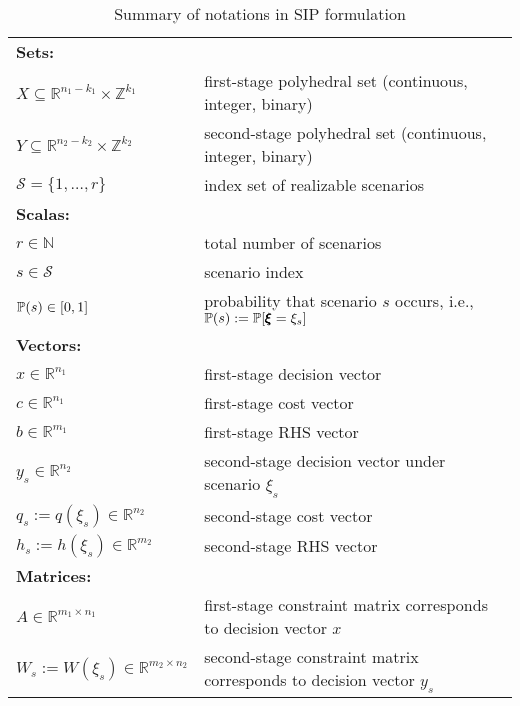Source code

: \begin{table}[]
	\resizebox{\textwidth}{!}
	{
		\begin{threeparttable}
			\caption{Summary of notations in SIP formulation}
			\label{notation:SIP}
			\begin{tabular}{ll}
				\toprule
				\multicolumn{2}{l}{\textbf{Sets:}} \\ 
				$X\subseteq\mathbb{R}^{n_1-k_1}\times\mathbb{Z}^{k_1}$	& first-stage polyhedral set (continuous, integer, binary)\\
				$Y\subseteq\mathbb{R}^{n_2-k_2}\times\mathbb{Z}^{k_2}$	& second-stage polyhedral set (continuous, integer, binary)\\ 
				$\mathcal{S}=\{1,\ldots,r\}$	& index set of realizable scenarios \\ \midrule
				\multicolumn{2}{l}{\textbf{Scalas:}} \\ 
				$r\in\mathbb{N}$	& total number of scenarios	\\	
				$s\in\mathcal{S}$	& scenario index 	\\
				$\operatorname*{\mathbb{P}}(s)\in[0,1]$ & probability that scenario $s$ occurs, i.e., $\operatorname*{\mathbb{P}}(s):=\operatorname*{\mathbb{P}}[\pmb{\xi}=\xi_s]$ \\ \midrule
				\multicolumn{2}{l}{\textbf{Vectors:}} \\  
				$x\in\mathbb{R}^{n_1}$	& first-stage decision vector	\\
				$c\in \mathbb{R}^{n_1}$	& first-stage cost vector\\
				$b\in\mathbb{R}^{m_1}$	& first-stage RHS vector\\
				$y_s\in\mathbb{R}^{n_2}$	& second-stage decision vector under scenario $\xi_s$	\\
				$q_s:= q(\xi_s)\in\mathbb{R}^{n_2}$	& second-stage cost vector \\
				$h_s:= h(\xi_s)\in\mathbb{R}^{m_2}$	& second-stage RHS vector\\ \midrule
				\multicolumn{2}{l}{\textbf{Matrices:}} \\  
				$A\in\mathbb{R}^{m_1\times n_1}$	& first-stage constraint matrix corresponds to decision vector $x$\\
				$W_s:= W(\xi_s)\in\mathbb{R}^{m_2\times n_2}$	& second-stage constraint matrix corresponds to decision vector $y_s$\\

\end{tabular}
\end{threeparttable}}
\end{table}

——

Work item: Leave the pictures out and restate the listing word for word.

Response for this exercise:
Source code

: \begin{table}[]
	\resizebox{\textwidth}{!}
	{
		\begin{threeparttable}
			\caption{Summary of notations in SIP formulation}
			\label{notation:SIP}
			\begin{tabular}{ll}
				\toprule
				\multicolumn{2}{l}{\textbf{Sets:}} \\ 
				$X\subseteq\mathbb{R}^{n_1-k_1}\times\mathbb{Z}^{k_1}$	& first-stage polyhedral set (continuous, integer, binary)\\
				$Y\subseteq\mathbb{R}^{n_2-k_2}\times\mathbb{Z}^{k_2}$	& second-stage polyhedral set (continuous, integer, binary)\\ 
				$\mathcal{S}=\{1,\ldots,r\}$	& index set of realizable scenarios \\ \midrule
				\multicolumn{2}{l}{\textbf{Scalas:}} \\ 
				$r\in\mathbb{N}$	& total number of scenarios	\\	
				$s\in\mathcal{S}$	& scenario index 	\\
				$\operatorname*{\mathbb{P}}(s)\in[0,1]$ & probability that scenario $s$ occurs, i.e., $\operatorname*{\mathbb{P}}(s):=\operatorname*{\mathbb{P}}[\pmb{\xi}=\xi_s]$ \\ \midrule
				\multicolumn{2}{l}{\textbf{Vectors:}} \\  
				$x\in\mathbb{R}^{n_1}$	& first-stage decision vector	\\
				$c\in \mathbb{R}^{n_1}$	& first-stage cost vector\\
				$b\in\mathbb{R}^{m_1}$	& first-stage RHS vector\\
				$y_s\in\mathbb{R}^{n_2}$	& second-stage decision vector under scenario $\xi_s$	\\
				$q_s:= q(\xi_s)\in\mathbb{R}^{n_2}$	& second-stage cost vector \\
				$h_s:= h(\xi_s)\in\mathbb{R}^{m_2}$	& second-stage RHS vector\\ \midrule
				\multicolumn{2}{l}{\textbf{Matrices:}} \\  
				$A\in\mathbb{R}^{m_1\times n_1}$	& first-stage constraint matrix corresponds to decision vector $x$\\
				$W_s:= W(\xi_s)\in\mathbb{R}^{m_2\times n_2}$	& second-stage constraint matrix corresponds to decision vector $y_s$\\

\end{tabular}
\end{threeparttable}}
\end{table}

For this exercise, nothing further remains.